Ucciso Qasem Soleimani, c’è rischio escalation in Medio Oriente poiché, a questo punto, molti temono la reazione iraniana, anche se non si prevede ancora fino a che punto si spingerà. Di certo, la regione potrebbe infiammarsi come una polveriera.

Tuttavia, l’Iran non agisce da solo e, non casualmente, ha cercato sponda di recente con Cina e Russia attraverso esercitazioni militari congiunte.

Paradossalmente, proprio Cina e Russia potrebbero agire da freno rispetto a un escalation che comprometterebbe anche le forniture petrolifere da cui Pechino in parte dipende.

La speranza diplomatica

Le diplomazie sono al lavoro anche se sottotraccia, e si spera di scongiurare il peggio.

In ogni caso, Cina, Russia e forse anche Turchia hanno compreso che il destinatario del messaggio legato al raid di Bagdad non è solo l’Iran ma anche i suoi alleati, interessati ai traffici petroliferi e commerciali che passano dallo stretto di Ormuz.

La dottrina Trump ha cambiato, in ogni modo, alcune cose di cui tenere conto:

  • Donald Trump è un businessman che fa la voce grossa ma non chiude mai del tutto la porta per giungere a un accordo favorevole
  • Trump è contrario alle operazioni militari su larga scala ma sa colpire dove fa più male
  • La morte del generale Soleimani è un duro colpo per i Pasdaran e l’intelligence iraniana. Il suo carisma e le sue capacità politiche e militari non si sostituiranno facilmente, anche perché nel raid sono morti alcuni suoi stretti collaboratori
  • La Russia gioca in effetti un ruolo chiave in Siria e la collaborazione con l’Iran proseguirà se non trascina tutti in una guerra dagli esiti imprevedibili. Mosca sembra quindi fare leva sull’azione diplomatica per disinnescare ulteriori rischi
  • La Cina vuole stipulare un accordo sui dazi con gli Stati Uniti che potrebbe porre fine alla guerra commerciale, evitando altri contraccolpi economici che una guerra in Medio Oriente aggraverebbe, soprattutto a livello energetico
  • Nonostante il rischio, il governo cinese non si è infatti  scomposto, come spiega il giornalista Federico Giuliani
  • Pechino ha comunque indossato i panni di un attore razionale e responsabile. rifacendosi ai “ principi della Carta delle Nazioni Unite” e alle “norme basilari delle relazioni internazionali“.

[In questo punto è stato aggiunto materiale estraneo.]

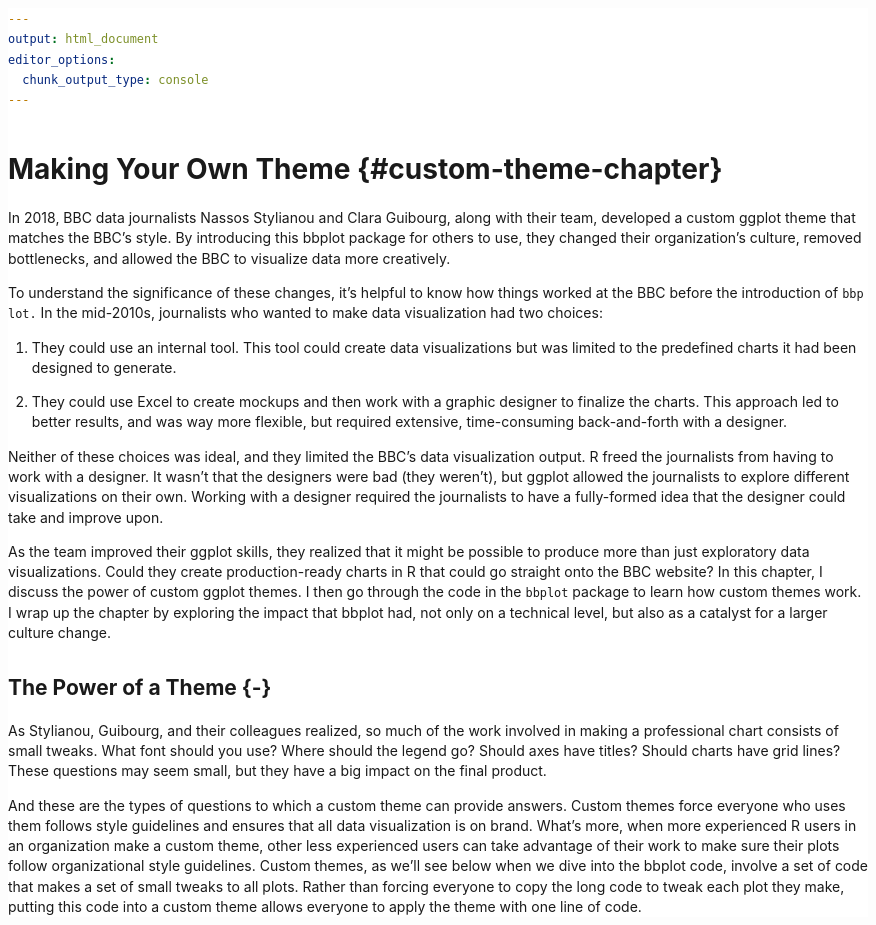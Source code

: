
 ```yaml
---
output: html_document
editor_options: 
  chunk_output_type: console
---
```




# Making Your Own Theme {#custom-theme-chapter}

In 2018, BBC data journalists Nassos Stylianou and Clara Guibourg, along with their team, developed a custom ggplot theme that matches the BBC’s style. By introducing this bbplot package for others to use, they changed their organization’s culture, removed bottlenecks, and allowed the BBC to visualize data more creatively.

To understand the significance of these changes, it’s helpful to know how things worked at the BBC before the introduction of `bbplot.` In the mid-2010s, journalists who wanted to make data visualization had two choices:

1. They could use an internal tool. This tool could create data visualizations but was limited to the predefined charts it had been designed to generate.

1. They could use Excel to create mockups and then work with a graphic designer to finalize the charts. This approach led to better results, and was way more flexible, but required extensive, time-consuming back-and-forth with a designer. 

Neither of these choices was ideal, and they limited the BBC’s data visualization output. R freed the journalists from having to work with a designer. It wasn’t that the designers were bad (they weren’t), but ggplot allowed the journalists to explore different visualizations on their own. Working with a designer required the journalists to have a fully-formed idea that the designer could take and improve upon. 

As the team improved their ggplot skills, they realized that it might be possible to produce more than just exploratory data visualizations. Could they create production-ready charts in R that could go straight onto the BBC website? In this chapter, I discuss the power of custom ggplot themes. I then go through the code in the `bbplot` package to learn how custom themes work. I wrap up the chapter by exploring the impact that bbplot had, not only on a technical level, but also as a catalyst for a larger culture change.

## The Power of a Theme {-}

As Stylianou, Guibourg, and their colleagues realized, so much of the work involved in making a professional chart consists of small tweaks. What font should you use? Where should the legend go? Should axes have titles? Should charts have grid lines? These questions may seem small, but they have a big impact on the final product. 

And these are the types of questions to which a custom theme can provide answers. Custom themes force everyone who uses them follows style guidelines and ensures that all data visualization is on brand. What’s more, when more experienced R users in an organization make a custom theme, other less experienced users can take advantage of their work to make sure their plots follow organizational style guidelines. Custom themes, as we’ll see below when we dive into the bbplot code, involve a set of code that makes a set of small tweaks to all plots. Rather than forcing everyone to copy the long code to tweak each plot they make, putting this code into a custom theme allows everyone to apply the theme with one line of code. 
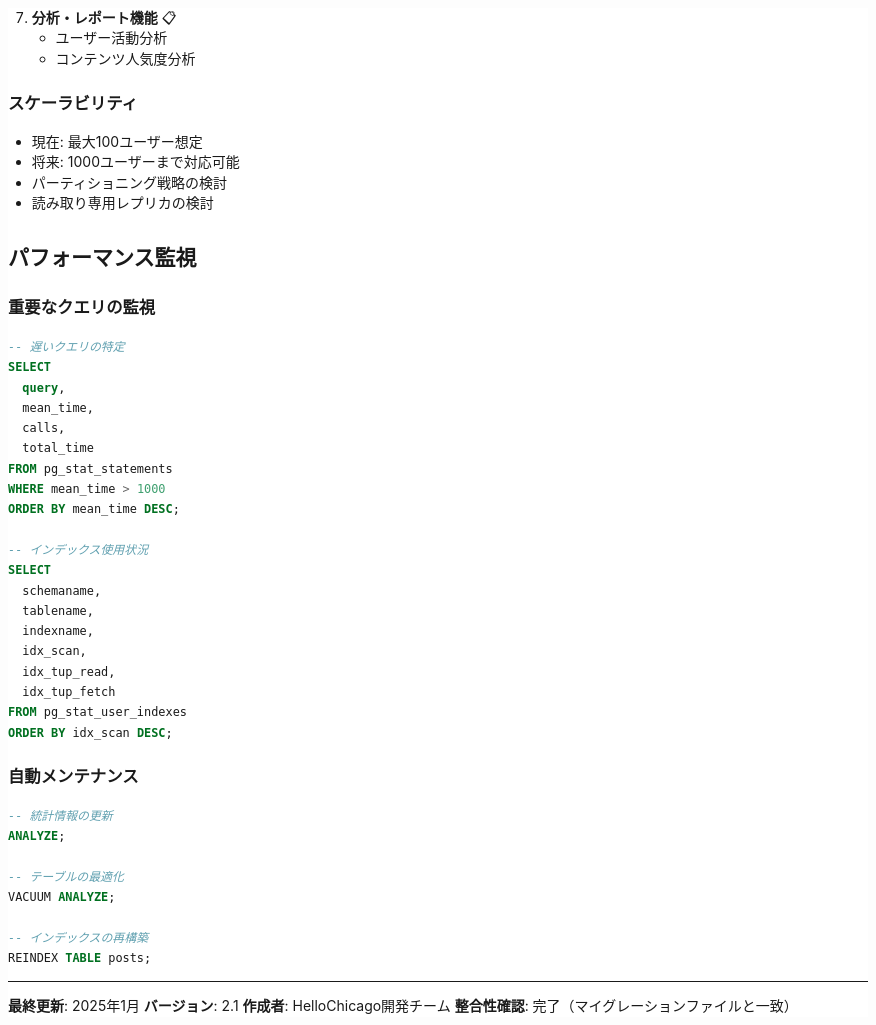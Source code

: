 7. **分析・レポート機能** 📋
   - ユーザー活動分析
   - コンテンツ人気度分析

### スケーラビリティ

- 現在: 最大100ユーザー想定
- 将来: 1000ユーザーまで対応可能
- パーティショニング戦略の検討
- 読み取り専用レプリカの検討

## パフォーマンス監視

### 重要なクエリの監視

```sql
-- 遅いクエリの特定
SELECT
  query,
  mean_time,
  calls,
  total_time
FROM pg_stat_statements
WHERE mean_time > 1000
ORDER BY mean_time DESC;

-- インデックス使用状況
SELECT
  schemaname,
  tablename,
  indexname,
  idx_scan,
  idx_tup_read,
  idx_tup_fetch
FROM pg_stat_user_indexes
ORDER BY idx_scan DESC;
```

### 自動メンテナンス

```sql
-- 統計情報の更新
ANALYZE;

-- テーブルの最適化
VACUUM ANALYZE;

-- インデックスの再構築
REINDEX TABLE posts;
```

---

**最終更新**: 2025年1月
**バージョン**: 2.1
**作成者**: HelloChicago開発チーム
**整合性確認**: 完了（マイグレーションファイルと一致）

Lo stato di massima allerta

In ogni caso, gli Stati Uniti hanno dispiegato forze consistenti, compresa la quinta flotta, e stanno affluendo migliaia di soldati di rinforzo, Israele è in allerta e l’Arabia Saudita pure. Si temono quindi azioni in stile commandos con barchini da parte dell’elite pasdaran contro installazioni militari e petrolifere o lanci di missili a medio raggio.

Tuttavia, anche l’Onu cerca di capire fino a che punto Usa, Russia, Cina e Paesi arabi potranno imbrigliare l’Iran che vuole tentare una ritorsione.

Ma gli Ayatollah non possono permettersi mosse controproducenti a livello economico e politico interno, in un quadro geopolitico sempre più multipolare con troppi attori sulla scena.

I prossimi giorni saranno comunque decisivi.